You're Probably Storing Passwords Incorrectly

Are we reeaally insecure?

The Web is nothing if not a maze of user accounts and logins. Almost everywhere you go, on the web, requires yet another new set of credentials. Users collect usernames and passwords like they do Pokemon. In such a sorry state of the web, let’s say a hacker somehow obtains a list of all our usernames and passwords, it’s only for the better, if the hacker can’t still know passwords right away.
but who stores passwords as plain-text anyway, only very-novice programmers do so, we are secure, right?

few years ago, a backup copy of Reddit database had been stolen. and one of the developers confirm storing the details in plain-text.

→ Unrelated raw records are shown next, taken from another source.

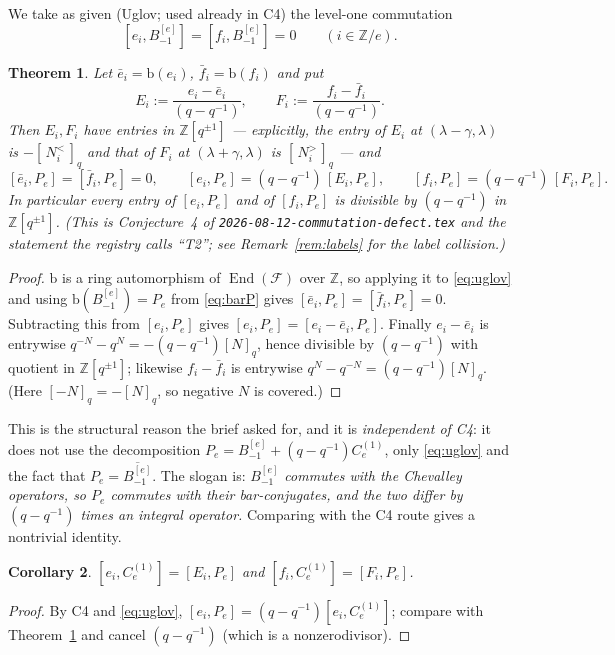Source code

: \documentclass[11pt]{article}
\theoremstyle{plain}
\newtheorem{theorem}{Theorem}
\newtheorem{corollary}[theorem]{Corollary}
\theoremstyle{definition}
\DeclareMathOperator{\End}{End}
\newcommand{\F}{\mathcal{F}}
\newcommand{\qq}{(q-q^{-1})}
\newcommand{\Bm}{B_{-1}^{[e]}}
\newcommand{\Ce}{C_e^{(1)}}
\begin{document}
We take as given (Uglov; used already in C4) the level-one commutation
\begin{equation}\label{eq:uglov}
  [e_i,\Bm]=[f_i,\Bm]=0 \qquad (i\in\mathbb{Z}/e).
\end{equation}

\begin{theorem}\label{thm:t2}
Let $\bar e_i=\mathrm{b}(e_i)$, $\bar f_i=\mathrm{b}(f_i)$ and put
\[
  E_i:=\frac{e_i-\bar e_i}{\qq},\qquad F_i:=\frac{f_i-\bar f_i}{\qq}.
\]
Then $E_i,F_i$ have entries in $\mathbb{Z}[q^{\pm1}]$ --- explicitly, the
entry of $E_i$ at $(\lambda-\gamma,\lambda)$ is $-[\,N^{<}_i\,]_q$ and that of
$F_i$ at $(\lambda+\gamma,\lambda)$ is $[\,N^{>}_i\,]_q$ --- and
\[
  [\bar e_i,P_e]=[\bar f_i,P_e]=0,
  \qquad
  [e_i,P_e]=\qq\,[E_i,P_e],
  \qquad
  [f_i,P_e]=\qq\,[F_i,P_e].
\]
In particular every entry of $[e_i,P_e]$ and of $[f_i,P_e]$ is divisible by
$\qq$ in $\mathbb{Z}[q^{\pm1}]$.  (This is Conjecture~4 of
\texttt{2026-08-12-commutation-defect.tex} and the statement the registry
calls ``T2''; see Remark~\ref{rem:labels} for the label collision.)
\end{theorem}

\begin{proof}
$\mathrm{b}$ is a ring automorphism of $\End(\F)$ over $\mathbb{Z}$, so
applying it to \eqref{eq:uglov} and using $\mathrm{b}(\Bm)=P_e$ from
\eqref{eq:barP} gives $[\bar e_i,P_e]=[\bar f_i,P_e]=0$.  Subtracting this
from $[e_i,P_e]$ gives $[e_i,P_e]=[e_i-\bar e_i,P_e]$.  Finally $e_i-\bar e_i$
is entrywise $q^{-N}-q^{N}=-\qq[N]_q$, hence divisible by $\qq$ with quotient
in $\mathbb{Z}[q^{\pm1}]$; likewise $f_i-\bar f_i$ is entrywise
$q^{N}-q^{-N}=\qq[N]_q$.  (Here $[-N]_q=-[N]_q$, so negative $N$ is covered.)
\end{proof}

This is the structural reason the brief asked for, and it is
\emph{independent of C4}: it does not use the decomposition
$P_e=\Bm+\qq\Ce$, only \eqref{eq:uglov} and the fact that $P_e=\overline{\Bm}$.
The slogan is: \emph{$\Bm$ commutes with the Chevalley operators, so $P_e$
commutes with their bar-conjugates, and the two differ by $\qq$ times an
integral operator.}  Comparing with the C4 route gives a nontrivial identity.

\begin{corollary}\label{cor:tworoutes}
$[e_i,\Ce]=[E_i,P_e]$ and $[f_i,\Ce]=[F_i,P_e]$.
\end{corollary}
\begin{proof}
By C4 and \eqref{eq:uglov}, $[e_i,P_e]=\qq[e_i,\Ce]$; compare with
Theorem~\ref{thm:t2} and cancel $\qq$ (which is a nonzerodivisor).
\end{proof}
\end{document}
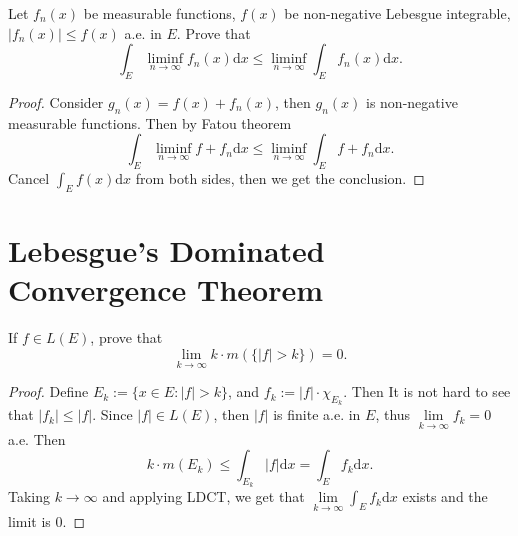 \begin{exercise}{}{}
  Let $f_n(x)$ be measurable functions, $f(x)$ be non-negative Lebesgue integrable,
  $|f_n(x)| \leq f(x)$ a.e. in $E$. Prove that
  \begin{equation}
    \int_E \liminf_{n \rightarrow \infty} f_n(x) \mathrm{d} x \leq \liminf _{n \rightarrow \infty} \int_E f_n(x)\mathrm{d} x.
  \end{equation}
\end{exercise}

\begin{proof}
  Consider $g_n(x) = f(x) + f_n(x)$, then $g_n(x)$ is non-negative measurable functions.
  Then by Fatou theorem
  \begin{equation}
    \int_E \liminf_{n \rightarrow \infty} f + f_n \mathrm{d} x
    \leq \liminf_{n \rightarrow \infty} \int_E f + f_n \mathrm{d} x.
  \end{equation}
  Cancel $\int_E f(x)\mathrm{d} x$ from both sides, then we get the conclusion.
\end{proof}



\section{Lebesgue's Dominated Convergence Theorem}

\begin{exercise}{}{}
  If $f \in L(E)$, prove that
  \begin{equation}
    \lim \limits _{k \rightarrow \infty} k \cdot m(\{|f| > k\}) = 0.
  \end{equation}
\end{exercise}

\begin{proof}
  Define $E_k := \{x \in E: |f| > k\}$, and $f_k := |f| \cdot \chi_{E_k}$.
  Then It is not hard to see that $|f_k| \leq |f|$.
  Since $|f| \in L(E)$, then $|f|$ is finite a.e. in $E$,
  thus $\lim \limits _{k \rightarrow \infty} f_k = 0$ a.e.
  Then
  \begin{equation}
    k \cdot m(E_k) \leq \int_{E_k} |f| \mathrm{d} x = \int_E f_k \mathrm{d} x.
  \end{equation}
  Taking $k \rightarrow \infty$ and applying LDCT,
  we get that $\lim \limits _{k \rightarrow \infty} \int_E f_k \mathrm{d} x$ exists and the limit is $0$.
\end{proof}





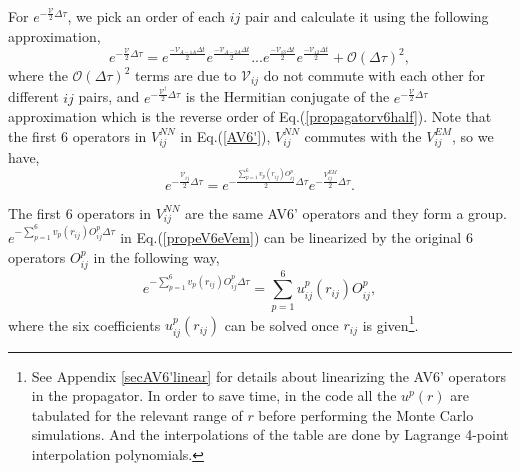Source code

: \documentclass[12pt,letterpaper,UTF8]{report}
\begin{document}
For $e^{-\frac{\mathcal{V}}{2}\Delta \tau }$, we pick an order of each $ij$ pair and calculate it using the following approximation,
\begin{equation}
e^{-\frac{\mathcal{V}}{2} \Delta \tau }
= e^{\frac{-\mathcal{V}_{A-1 A} \Delta t}{2}}
e^{\frac{-\mathcal{V}_{A-2 A} \Delta t}{2}}
...
e^{\frac{-\mathcal{V}_{13}  \Delta t}{2}}
e^{\frac{-\mathcal{V}_{12} \Delta t}{2}}
+ \mathcal{O}(\Delta \tau)^2 ,
\label{propagatorv6half}
\end{equation}
where the $\mathcal{O}(\Delta \tau)^2$ terms are due to $\mathcal{V}_{ij}$ do not commute with each other for different $ij$ pairs, and $e^{-\frac{\mathcal{V}^\dagger}{2} \Delta \tau}$ is the Hermitian conjugate of the $e^{-\frac{\mathcal{V}}{2}\Delta \tau }$ approximation which is the reverse order of Eq.(\ref{propagatorv6half}).
Note that the first 6 operators in $V^{NN}_{ij}$ in Eq.(\ref{AV6'}), $V^{NN}_{ij}$ commutes with the $V_{ij}^{EM}$, so we have,
\begin{equation}
e^{ - \frac{\mathcal{V}_{ij }}{2}\Delta \tau}
=  e^{ - \frac{\sum_{p=1}^6 v_p(r_{ij}) O_{ij}^p }{2}\Delta \tau}
 e^{ - \frac{V^{EM}_{ij} }{2}\Delta \tau} .
 \label{propeV6eVem}
\end{equation}

The first 6 operators in  $V^{NN}_{ij}$ are the same AV6' operators and they form a group.
$e^{ - \sum_{p=1}^6 v_p(r_{ij}) O_{ij}^p  \Delta \tau}$ in Eq.(\ref{propeV6eVem}) can be linearized by the original 6 operators $O^p_{ij}$ in the following way,
\begin{equation}
e^{ - \sum_{p=1}^6 v_p(r_{ij}) O_{ij}^p \Delta \tau }  =
 \sum_{p=1}^6 u^p_{ij} (r_{ij}) O^p_{ij} ,
\label{eVlinear}
\end{equation}
where the six coefficients $u^p_{ij} (r_{ij}) $ can be solved once $r_{ij}$ is given\footnote{See Appendix \ref{secAV6'linear} for details about linearizing the AV6' operators in the propagator. In order to save time, in the code all the $u^p(r)$ are tabulated for the relevant range of $r$ before performing the Monte Carlo simulations. And the interpolations of the table are done by Lagrange 4-point interpolation polynomials.}.
\end{document}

You might think it’s relatively unimportant if someone’s forum password is exposed as plain text. After all, what’s an attacker going to do with forum credentials? Post angry messages on the user’s behalf? But most users tend to re-use the same passwords, probably because they can’t remember the two dozen unique usernames and passwords they’re forced to have. So if you obtain their forum password, it’s likely you also have the password to something a lot more dangerous: their online banking and PayPal.

So what can we do?

Attempt 1: STORE THE PASSWORDS UNENCRYPTED

If what you run is a platform with just a few users you might even consider it an advantage to store passwords unencrypted. That way, if someone forgets their password, you can just look it up and tell them what it is.

Don’t do this, for the simple reason that anyone who gets to peek at the file immediately knows how to login as any user.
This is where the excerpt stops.